Beam v. United States

162 F. 260, 89 C.C.A. 240, 1908 U.S. App. LEXIS 4444
CourtCourt of Appeals for the Ninth Circuit
DecidedMay 4, 1908
DocketNo. 1,535
StatusPublished
Cited by8 cases

This text of 162 F. 260 (Beam v. United States) is published on Counsel Stack Legal Research, covering Court of Appeals for the Ninth Circuit primary law. Counsel Stack provides free access to over 12 million legal documents including statutes, case law, regulations, and constitutions.

Bluebook
Beam v. United States, 162 F. 260, 89 C.C.A. 240, 1908 U.S. App. LEXIS 4444 (9th Cir. 1908).

Opinion

GILBERT, Circuit Judge.

Lester Beam, represented here by his prochein ami, the appellant, was born on March 14, 1889, the illegitimate son of an Indian woman. In the year 1891 land in the Umatilla Indian reservation was allotted to his mother under Act Cong. March 3, 1885, c. 319, 23 Stat. 341. On September 21, 1890, she and the appellee intermarried. They lived together as husband and wife until January 26, 1894, when the wife died, leaving no issue living, except the said Lester Beam. A daughter born of the marriage reached the age of two years and died, shortly before the death of the mother. The appeal brings to our consideration the single question whether the appellee is tenant by the curtesy of the land so allotted to his wife during the coverture.

The act of March 3, 1885, after providing for an allotment of lands in severalty to the Indians of the Umatilla Reservation, thus proceeds:

“The President shall cause patents to issue to all persons to whom allotments of lands shall be made under the provisions of this act. and which shall be of the legal effect, and declare that the United States does and [261]*261will hold the land thus allotted for the period of twenty-five years in trust for the sole use and benefit of the Indian to whom such allotment shall have been made, or, in case of his decease, of his heirs according to the laws of the state of Oregon, and that at the expiration of said period, the United States will convey the same by patent to said Indian, or his heirs as aforesaid, in fee, discharged of said trust and free of all charge or incumbrance whatsoever: Provided, that the law of alienation and descent in force in the state of Oregon shall apply thereto after patents have been executed, except as herein otherwise provided.”

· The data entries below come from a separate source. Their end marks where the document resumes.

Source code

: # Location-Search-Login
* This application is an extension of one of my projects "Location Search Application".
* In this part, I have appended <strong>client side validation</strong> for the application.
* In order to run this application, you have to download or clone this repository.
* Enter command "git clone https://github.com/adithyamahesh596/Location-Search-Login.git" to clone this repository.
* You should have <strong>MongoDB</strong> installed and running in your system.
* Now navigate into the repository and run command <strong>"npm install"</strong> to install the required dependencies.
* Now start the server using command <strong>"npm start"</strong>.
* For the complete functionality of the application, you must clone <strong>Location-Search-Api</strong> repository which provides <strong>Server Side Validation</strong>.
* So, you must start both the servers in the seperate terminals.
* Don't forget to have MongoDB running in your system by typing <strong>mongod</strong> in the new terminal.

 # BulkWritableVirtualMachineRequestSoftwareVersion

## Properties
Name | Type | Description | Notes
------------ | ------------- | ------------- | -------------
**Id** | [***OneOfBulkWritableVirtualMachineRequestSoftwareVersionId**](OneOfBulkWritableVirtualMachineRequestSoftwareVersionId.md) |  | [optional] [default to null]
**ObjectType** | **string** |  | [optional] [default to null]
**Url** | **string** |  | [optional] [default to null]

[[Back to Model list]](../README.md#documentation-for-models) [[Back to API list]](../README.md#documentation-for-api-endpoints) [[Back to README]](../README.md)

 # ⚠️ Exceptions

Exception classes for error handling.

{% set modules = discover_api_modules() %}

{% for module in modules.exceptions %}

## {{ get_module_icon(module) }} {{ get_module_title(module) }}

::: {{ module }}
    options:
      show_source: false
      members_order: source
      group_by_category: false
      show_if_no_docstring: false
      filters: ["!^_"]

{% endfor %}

Act Feb. 8, 1887, c. 119, 24 Stat. 388, commonly known as the “General Allotment Act,” went into effect before allotments were made under the special act of March 3, 1885. It provided for allotments, within the discretion of the President, of all Indian reservation lands, granted citizenship to all Indians upon the completion of allotments to them, and repeated the language of the prior act in regard to the patents to be issued by the President and the nature thereof, with the amendment that after the expiration of the 25-year period the President might in any case in his discretion extend the period.

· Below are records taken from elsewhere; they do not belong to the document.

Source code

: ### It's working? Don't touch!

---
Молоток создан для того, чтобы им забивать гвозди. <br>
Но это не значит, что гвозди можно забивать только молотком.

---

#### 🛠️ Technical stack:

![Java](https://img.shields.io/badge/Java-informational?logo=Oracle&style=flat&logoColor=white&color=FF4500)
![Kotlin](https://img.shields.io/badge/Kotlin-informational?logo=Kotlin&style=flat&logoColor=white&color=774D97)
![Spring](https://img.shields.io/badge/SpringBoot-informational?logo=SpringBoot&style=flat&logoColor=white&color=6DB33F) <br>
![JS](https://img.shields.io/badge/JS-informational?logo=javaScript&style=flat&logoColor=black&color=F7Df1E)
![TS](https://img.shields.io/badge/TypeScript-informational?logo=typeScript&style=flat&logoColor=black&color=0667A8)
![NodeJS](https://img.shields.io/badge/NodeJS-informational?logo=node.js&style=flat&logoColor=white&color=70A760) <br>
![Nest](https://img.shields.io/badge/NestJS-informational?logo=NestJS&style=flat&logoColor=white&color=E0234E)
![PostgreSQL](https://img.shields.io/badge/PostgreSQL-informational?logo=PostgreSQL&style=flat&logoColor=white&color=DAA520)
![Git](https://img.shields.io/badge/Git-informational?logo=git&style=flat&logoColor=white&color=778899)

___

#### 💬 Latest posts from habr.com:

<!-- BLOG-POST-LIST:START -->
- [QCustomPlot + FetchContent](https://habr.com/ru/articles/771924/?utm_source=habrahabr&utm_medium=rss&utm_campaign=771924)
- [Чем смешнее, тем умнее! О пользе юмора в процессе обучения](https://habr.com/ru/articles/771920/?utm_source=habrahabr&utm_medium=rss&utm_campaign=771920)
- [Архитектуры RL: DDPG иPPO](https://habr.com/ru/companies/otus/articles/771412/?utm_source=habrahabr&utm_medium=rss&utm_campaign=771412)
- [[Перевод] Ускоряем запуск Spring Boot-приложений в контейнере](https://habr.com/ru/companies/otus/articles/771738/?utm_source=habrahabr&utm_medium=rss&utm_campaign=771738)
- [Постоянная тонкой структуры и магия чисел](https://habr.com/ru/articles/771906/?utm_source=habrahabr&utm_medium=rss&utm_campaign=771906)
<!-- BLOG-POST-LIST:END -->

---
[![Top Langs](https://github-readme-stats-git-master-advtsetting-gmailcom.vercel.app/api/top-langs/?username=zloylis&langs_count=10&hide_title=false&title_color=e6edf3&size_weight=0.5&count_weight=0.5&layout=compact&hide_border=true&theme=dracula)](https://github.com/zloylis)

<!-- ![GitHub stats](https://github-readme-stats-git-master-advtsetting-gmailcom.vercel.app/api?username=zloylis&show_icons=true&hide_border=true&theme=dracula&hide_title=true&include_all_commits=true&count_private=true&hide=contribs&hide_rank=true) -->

By the laws of Oregon in force at the time of and since the passage of the act of March 3, 1885, it is provided that, where property of a decedent has not been lawfully devised, the same shall descend in equal shares to his or her children and to the issue of any deceased children by right of representation; that, if there be no children, it shall descend to all his or her other lineal descendants'; and it is further provided that an illegitimate child shall be considered an heir of its mother, and shall inherit or receive her property, real or personal, in like manner as if such child had been born in lawful wedlock. B. & C. Comp. §§ 5577, 5580. The law of Oregon in regard to estates by the curtesy is as follows:

“When any man and Ills wife shall be seized in lier right oí any estate of inheritance in lands, the husband shall, on the death of his wife, hold the lands for his life as tenant thereof by the curtesy, although such husband and wife may not have had issue born alive.” B. & C. Comp. § 5541.

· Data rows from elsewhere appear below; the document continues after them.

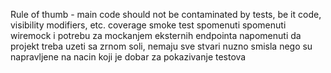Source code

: Rule of thumb - main code should not be contaminated by tests, be it code, visibility modifiers, etc.
coverage
smoke test spomenuti
spomenuti wiremock i potrebu za mockanjem eksternih endpointa
napomenuti da projekt treba uzeti sa zrnom soli, nemaju sve stvari nuzno smisla
nego su napravljene na nacin koji je dobar za pokazivanje testova
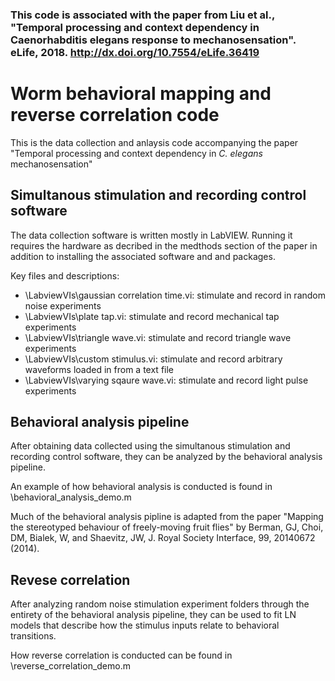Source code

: 

### This code is associated with the paper from Liu et al., "Temporal processing and context dependency in Caenorhabditis elegans response to mechanosensation". eLife, 2018. http://dx.doi.org/10.7554/eLife.36419


Worm behavioral mapping and reverse correlation code
====================================================

This is the data collection and anlaysis code accompanying the paper "Temporal processing and context dependency in  *C. elegans* mechanosensation"

Simultanous stimulation and recording control software
-----------------------------------------------------

The data collection software is written mostly in LabVIEW.
Running it requires the hardware as decribed in the medthods section of the paper in addition to installing the associated software and and packages.

Key files and descriptions:
- \LabviewVIs\gaussian correlation time.vi: stimulate and record in random noise experiments
- \LabviewVIs\plate tap.vi: stimulate and record mechanical tap experiments
- \LabviewVIs\triangle wave.vi: stimulate and record triangle wave experiments
- \LabviewVIs\custom stimulus.vi: stimulate and record arbitrary waveforms loaded in from a text file
- \LabviewVIs\varying sqaure wave.vi: stimulate and record light pulse experiments


Behavioral analysis pipeline
----------------------------

After obtaining data collected using the simultanous stimulation and recording control software, they can be analyzed by the behavioral analysis pipeline.

An example of how behavioral analysis is conducted is found in \behavioral_analysis_demo.m

Much of the behavioral analysis pipline is adapted from the paper "Mapping the stereotyped behaviour of freely-moving fruit flies" by Berman, GJ, Choi, DM, Bialek, W, and Shaevitz, JW, J. Royal Society Interface, 99, 20140672 (2014).


Revese correlation
------------------

After analyzing random noise stimulation experiment folders through the entirety of the behavioral analysis pipeline, they can be used to fit LN models that describe how the stimulus inputs relate to behavioral transitions.

How reverse correlation is conducted can be found in \reverse_correlation_demo.m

It is settled by the courts of Oregon that curtesy attaches to equitable as well as to legal estates. Gilmore v. Burch, 7 Or. 374, 33 Am. Rep. 710; Elliott v. Teal, 5 Sawy. 252, Fed. Cas. No. 4,396. We have to inquire, therefore, whether or not under the act of Congress an Indian allottee took an estate of inheritance. Construing the general allotment act, the Supreme Court, in United States v. Rickert, 188 U. S. 432, 23 Sup. Ct. 478, 47 L. Ed. 532, said:

“The -word ‘patents,’ where it is first used in this section, was not happily chosen to exi>ress the thought which it is clear all parts of the section being considered, Congress intended to express. The ‘patents’ here referred to (although that word lias various meanings) were, as the statute plainly imports, nothing more than instruments or memoranda in writing designed to show that for a period of 25 years the United States would hold the land allotted in trust for the-sole use and benefit of tbe allottee, or, in case of his death, of his heirs, and subsequently, at the expiration of that period, unless the time was extendpd by the President, convey the fee discharged of the trust and free of all charge or incumbrance. In other words, the United States retained the legal title, giving the Indian allottee a paper or writing, improperly called a ‘patent,’ showing that at a particular time in the future, unless it was extended by the President, he would be entitled to a regular patent conveying the fee.”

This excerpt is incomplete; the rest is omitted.